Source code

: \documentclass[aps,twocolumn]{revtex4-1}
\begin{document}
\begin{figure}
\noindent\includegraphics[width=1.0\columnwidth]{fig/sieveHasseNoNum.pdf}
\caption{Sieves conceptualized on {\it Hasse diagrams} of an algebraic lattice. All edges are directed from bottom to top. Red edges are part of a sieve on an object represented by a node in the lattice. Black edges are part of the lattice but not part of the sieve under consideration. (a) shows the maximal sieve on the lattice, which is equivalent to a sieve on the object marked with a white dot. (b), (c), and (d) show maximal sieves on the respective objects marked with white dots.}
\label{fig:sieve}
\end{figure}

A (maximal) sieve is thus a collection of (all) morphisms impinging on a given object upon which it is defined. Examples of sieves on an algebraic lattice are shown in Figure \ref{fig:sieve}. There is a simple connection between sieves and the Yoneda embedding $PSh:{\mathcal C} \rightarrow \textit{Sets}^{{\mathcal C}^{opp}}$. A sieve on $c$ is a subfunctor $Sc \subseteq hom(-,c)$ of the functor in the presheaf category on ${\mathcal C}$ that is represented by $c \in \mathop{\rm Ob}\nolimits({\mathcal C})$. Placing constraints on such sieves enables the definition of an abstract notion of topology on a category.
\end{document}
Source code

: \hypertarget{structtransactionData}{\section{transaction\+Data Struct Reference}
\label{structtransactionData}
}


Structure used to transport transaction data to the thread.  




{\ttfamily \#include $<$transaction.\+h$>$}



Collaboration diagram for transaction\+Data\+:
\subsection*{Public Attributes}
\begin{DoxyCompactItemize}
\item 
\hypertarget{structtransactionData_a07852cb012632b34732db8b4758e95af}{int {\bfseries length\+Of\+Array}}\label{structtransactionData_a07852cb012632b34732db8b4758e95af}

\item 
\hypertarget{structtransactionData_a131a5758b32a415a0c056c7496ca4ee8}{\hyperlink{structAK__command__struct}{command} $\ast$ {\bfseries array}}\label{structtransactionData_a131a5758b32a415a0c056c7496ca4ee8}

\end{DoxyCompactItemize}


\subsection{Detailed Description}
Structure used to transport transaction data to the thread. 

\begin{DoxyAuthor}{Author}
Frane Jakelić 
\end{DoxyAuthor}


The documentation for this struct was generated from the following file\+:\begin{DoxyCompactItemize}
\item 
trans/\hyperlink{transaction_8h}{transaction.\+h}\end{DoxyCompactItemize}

——————

## What you need to do:
Return the complete material exactly as it appears.

## Answer:
Source code

: \documentclass[aps,twocolumn]{revtex4-1}
\begin{document}
\begin{figure}
\noindent\includegraphics[width=1.0\columnwidth]{fig/sieveHasseNoNum.pdf}
\caption{Sieves conceptualized on {\it Hasse diagrams} of an algebraic lattice. All edges are directed from bottom to top. Red edges are part of a sieve on an object represented by a node in the lattice. Black edges are part of the lattice but not part of the sieve under consideration. (a) shows the maximal sieve on the lattice, which is equivalent to a sieve on the object marked with a white dot. (b), (c), and (d) show maximal sieves on the respective objects marked with white dots.}
\label{fig:sieve}
\end{figure}

A (maximal) sieve is thus a collection of (all) morphisms impinging on a given object upon which it is defined. Examples of sieves on an algebraic lattice are shown in Figure \ref{fig:sieve}. There is a simple connection between sieves and the Yoneda embedding $PSh:{\mathcal C} \rightarrow \textit{Sets}^{{\mathcal C}^{opp}}$. A sieve on $c$ is a subfunctor $Sc \subseteq hom(-,c)$ of the functor in the presheaf category on ${\mathcal C}$ that is represented by $c \in \mathop{\rm Ob}\nolimits({\mathcal C})$. Placing constraints on such sieves enables the definition of an abstract notion of topology on a category.
\end{document}
Source code

: \hypertarget{structtransactionData}{\section{transaction\+Data Struct Reference}
\label{structtransactionData}
}


Structure used to transport transaction data to the thread.  




{\ttfamily \#include $<$transaction.\+h$>$}



Collaboration diagram for transaction\+Data\+:
\subsection*{Public Attributes}
\begin{DoxyCompactItemize}
\item 
\hypertarget{structtransactionData_a07852cb012632b34732db8b4758e95af}{int {\bfseries length\+Of\+Array}}\label{structtransactionData_a07852cb012632b34732db8b4758e95af}

\item 
\hypertarget{structtransactionData_a131a5758b32a415a0c056c7496ca4ee8}{\hyperlink{structAK__command__struct}{command} $\ast$ {\bfseries array}}\label{structtransactionData_a131a5758b32a415a0c056c7496ca4ee8}

\end{DoxyCompactItemize}


\subsection{Detailed Description}
Structure used to transport transaction data to the thread. 

\begin{DoxyAuthor}{Author}
Frane Jakelić 
\end{DoxyAuthor}


The documentation for this struct was generated from the following file\+:\begin{DoxyCompactItemize}
\item 
trans/\hyperlink{transaction_8h}{transaction.\+h}\end{DoxyCompactItemize}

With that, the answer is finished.